--- DATA ---

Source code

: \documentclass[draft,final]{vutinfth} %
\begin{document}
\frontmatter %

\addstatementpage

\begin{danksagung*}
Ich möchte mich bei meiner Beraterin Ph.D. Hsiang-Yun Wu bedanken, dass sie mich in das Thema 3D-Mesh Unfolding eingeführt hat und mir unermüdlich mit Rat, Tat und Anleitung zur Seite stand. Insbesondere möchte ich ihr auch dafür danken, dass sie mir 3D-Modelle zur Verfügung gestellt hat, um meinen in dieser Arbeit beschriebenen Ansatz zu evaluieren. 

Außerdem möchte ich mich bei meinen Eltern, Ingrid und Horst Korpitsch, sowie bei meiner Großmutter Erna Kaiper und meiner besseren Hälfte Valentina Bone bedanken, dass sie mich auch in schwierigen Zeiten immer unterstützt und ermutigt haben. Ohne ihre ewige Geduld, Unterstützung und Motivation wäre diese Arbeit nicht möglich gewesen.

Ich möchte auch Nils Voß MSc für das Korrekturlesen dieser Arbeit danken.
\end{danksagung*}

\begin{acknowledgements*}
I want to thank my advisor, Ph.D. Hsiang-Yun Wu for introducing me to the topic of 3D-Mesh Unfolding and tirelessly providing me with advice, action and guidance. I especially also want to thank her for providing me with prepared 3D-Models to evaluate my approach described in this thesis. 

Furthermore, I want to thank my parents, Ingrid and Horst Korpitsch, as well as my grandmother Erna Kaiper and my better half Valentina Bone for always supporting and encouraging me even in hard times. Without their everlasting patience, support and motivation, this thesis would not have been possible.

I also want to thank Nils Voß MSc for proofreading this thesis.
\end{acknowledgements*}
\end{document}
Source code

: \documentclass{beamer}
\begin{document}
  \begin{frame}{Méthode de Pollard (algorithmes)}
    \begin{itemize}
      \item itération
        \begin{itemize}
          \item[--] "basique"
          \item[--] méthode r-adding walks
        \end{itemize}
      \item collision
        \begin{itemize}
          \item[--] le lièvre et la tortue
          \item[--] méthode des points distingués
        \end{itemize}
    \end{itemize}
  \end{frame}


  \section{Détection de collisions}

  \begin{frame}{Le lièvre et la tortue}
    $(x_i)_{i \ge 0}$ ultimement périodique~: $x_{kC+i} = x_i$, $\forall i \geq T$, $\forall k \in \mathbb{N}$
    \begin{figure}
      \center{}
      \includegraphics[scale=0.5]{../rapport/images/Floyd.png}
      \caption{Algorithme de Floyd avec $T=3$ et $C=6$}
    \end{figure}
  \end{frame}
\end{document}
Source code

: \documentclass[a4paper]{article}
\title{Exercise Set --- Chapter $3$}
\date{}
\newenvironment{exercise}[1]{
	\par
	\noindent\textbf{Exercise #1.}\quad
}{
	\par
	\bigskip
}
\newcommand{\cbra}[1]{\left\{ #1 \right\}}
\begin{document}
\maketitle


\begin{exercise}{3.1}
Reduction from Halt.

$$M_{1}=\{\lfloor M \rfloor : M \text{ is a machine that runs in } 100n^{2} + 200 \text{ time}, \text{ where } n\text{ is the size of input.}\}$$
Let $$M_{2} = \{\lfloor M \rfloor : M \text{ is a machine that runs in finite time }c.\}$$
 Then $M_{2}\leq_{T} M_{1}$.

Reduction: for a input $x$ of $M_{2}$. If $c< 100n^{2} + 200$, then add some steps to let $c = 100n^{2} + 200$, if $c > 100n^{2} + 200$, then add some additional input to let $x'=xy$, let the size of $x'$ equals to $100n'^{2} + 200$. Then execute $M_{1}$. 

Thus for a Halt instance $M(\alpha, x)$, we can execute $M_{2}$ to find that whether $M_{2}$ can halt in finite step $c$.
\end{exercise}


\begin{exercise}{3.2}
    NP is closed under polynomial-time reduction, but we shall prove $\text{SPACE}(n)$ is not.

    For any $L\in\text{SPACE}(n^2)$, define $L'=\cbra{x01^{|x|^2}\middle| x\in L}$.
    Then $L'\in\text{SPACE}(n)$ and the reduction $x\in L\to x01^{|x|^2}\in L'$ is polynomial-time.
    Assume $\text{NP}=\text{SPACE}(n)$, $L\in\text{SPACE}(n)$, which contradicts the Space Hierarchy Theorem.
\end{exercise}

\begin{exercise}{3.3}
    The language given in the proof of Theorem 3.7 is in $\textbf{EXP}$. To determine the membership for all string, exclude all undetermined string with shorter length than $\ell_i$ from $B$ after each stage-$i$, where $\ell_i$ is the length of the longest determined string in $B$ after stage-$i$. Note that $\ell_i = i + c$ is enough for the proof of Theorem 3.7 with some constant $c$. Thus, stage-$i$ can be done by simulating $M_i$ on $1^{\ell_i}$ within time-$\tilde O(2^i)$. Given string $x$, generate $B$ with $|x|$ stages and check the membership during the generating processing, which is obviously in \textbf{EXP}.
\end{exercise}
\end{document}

---

__WHAT THE TASK REQUIRES__:
Transcribe the listing above in full, word for word.

__RESPONSE TO THE EXERCISE__:
Source code

: \documentclass[draft,final]{vutinfth} %
\begin{document}
\frontmatter %

\addstatementpage

\begin{danksagung*}
Ich möchte mich bei meiner Beraterin Ph.D. Hsiang-Yun Wu bedanken, dass sie mich in das Thema 3D-Mesh Unfolding eingeführt hat und mir unermüdlich mit Rat, Tat und Anleitung zur Seite stand. Insbesondere möchte ich ihr auch dafür danken, dass sie mir 3D-Modelle zur Verfügung gestellt hat, um meinen in dieser Arbeit beschriebenen Ansatz zu evaluieren. 

Außerdem möchte ich mich bei meinen Eltern, Ingrid und Horst Korpitsch, sowie bei meiner Großmutter Erna Kaiper und meiner besseren Hälfte Valentina Bone bedanken, dass sie mich auch in schwierigen Zeiten immer unterstützt und ermutigt haben. Ohne ihre ewige Geduld, Unterstützung und Motivation wäre diese Arbeit nicht möglich gewesen.

Ich möchte auch Nils Voß MSc für das Korrekturlesen dieser Arbeit danken.
\end{danksagung*}

\begin{acknowledgements*}
I want to thank my advisor, Ph.D. Hsiang-Yun Wu for introducing me to the topic of 3D-Mesh Unfolding and tirelessly providing me with advice, action and guidance. I especially also want to thank her for providing me with prepared 3D-Models to evaluate my approach described in this thesis. 

Furthermore, I want to thank my parents, Ingrid and Horst Korpitsch, as well as my grandmother Erna Kaiper and my better half Valentina Bone for always supporting and encouraging me even in hard times. Without their everlasting patience, support and motivation, this thesis would not have been possible.

I also want to thank Nils Voß MSc for proofreading this thesis.
\end{acknowledgements*}
\end{document}
Source code

: \documentclass{beamer}
\begin{document}
  \begin{frame}{Méthode de Pollard (algorithmes)}
    \begin{itemize}
      \item itération
        \begin{itemize}
          \item[--] "basique"
          \item[--] méthode r-adding walks
        \end{itemize}
      \item collision
        \begin{itemize}
          \item[--] le lièvre et la tortue
          \item[--] méthode des points distingués
        \end{itemize}
    \end{itemize}
  \end{frame}


  \section{Détection de collisions}

  \begin{frame}{Le lièvre et la tortue}
    $(x_i)_{i \ge 0}$ ultimement périodique~: $x_{kC+i} = x_i$, $\forall i \geq T$, $\forall k \in \mathbb{N}$
    \begin{figure}
      \center{}
      \includegraphics[scale=0.5]{../rapport/images/Floyd.png}
      \caption{Algorithme de Floyd avec $T=3$ et $C=6$}
    \end{figure}
  \end{frame}
\end{document}
Source code

: \documentclass[a4paper]{article}
\title{Exercise Set --- Chapter $3$}
\date{}
\newenvironment{exercise}[1]{
	\par
	\noindent\textbf{Exercise #1.}\quad
}{
	\par
	\bigskip
}
\newcommand{\cbra}[1]{\left\{ #1 \right\}}
\begin{document}
\maketitle


\begin{exercise}{3.1}
Reduction from Halt.

$$M_{1}=\{\lfloor M \rfloor : M \text{ is a machine that runs in } 100n^{2} + 200 \text{ time}, \text{ where } n\text{ is the size of input.}\}$$
Let $$M_{2} = \{\lfloor M \rfloor : M \text{ is a machine that runs in finite time }c.\}$$
 Then $M_{2}\leq_{T} M_{1}$.

Reduction: for a input $x$ of $M_{2}$. If $c< 100n^{2} + 200$, then add some steps to let $c = 100n^{2} + 200$, if $c > 100n^{2} + 200$, then add some additional input to let $x'=xy$, let the size of $x'$ equals to $100n'^{2} + 200$. Then execute $M_{1}$. 

Thus for a Halt instance $M(\alpha, x)$, we can execute $M_{2}$ to find that whether $M_{2}$ can halt in finite step $c$.
\end{exercise}


\begin{exercise}{3.2}
    NP is closed under polynomial-time reduction, but we shall prove $\text{SPACE}(n)$ is not.

    For any $L\in\text{SPACE}(n^2)$, define $L'=\cbra{x01^{|x|^2}\middle| x\in L}$.
    Then $L'\in\text{SPACE}(n)$ and the reduction $x\in L\to x01^{|x|^2}\in L'$ is polynomial-time.
    Assume $\text{NP}=\text{SPACE}(n)$, $L\in\text{SPACE}(n)$, which contradicts the Space Hierarchy Theorem.
\end{exercise}

\begin{exercise}{3.3}
    The language given in the proof of Theorem 3.7 is in $\textbf{EXP}$. To determine the membership for all string, exclude all undetermined string with shorter length than $\ell_i$ from $B$ after each stage-$i$, where $\ell_i$ is the length of the longest determined string in $B$ after stage-$i$. Note that $\ell_i = i + c$ is enough for the proof of Theorem 3.7 with some constant $c$. Thus, stage-$i$ can be done by simulating $M_i$ on $1^{\ell_i}$ within time-$\tilde O(2^i)$. Given string $x$, generate $B$ with $|x|$ stages and check the membership during the generating processing, which is obviously in \textbf{EXP}.
\end{exercise}
\end{document}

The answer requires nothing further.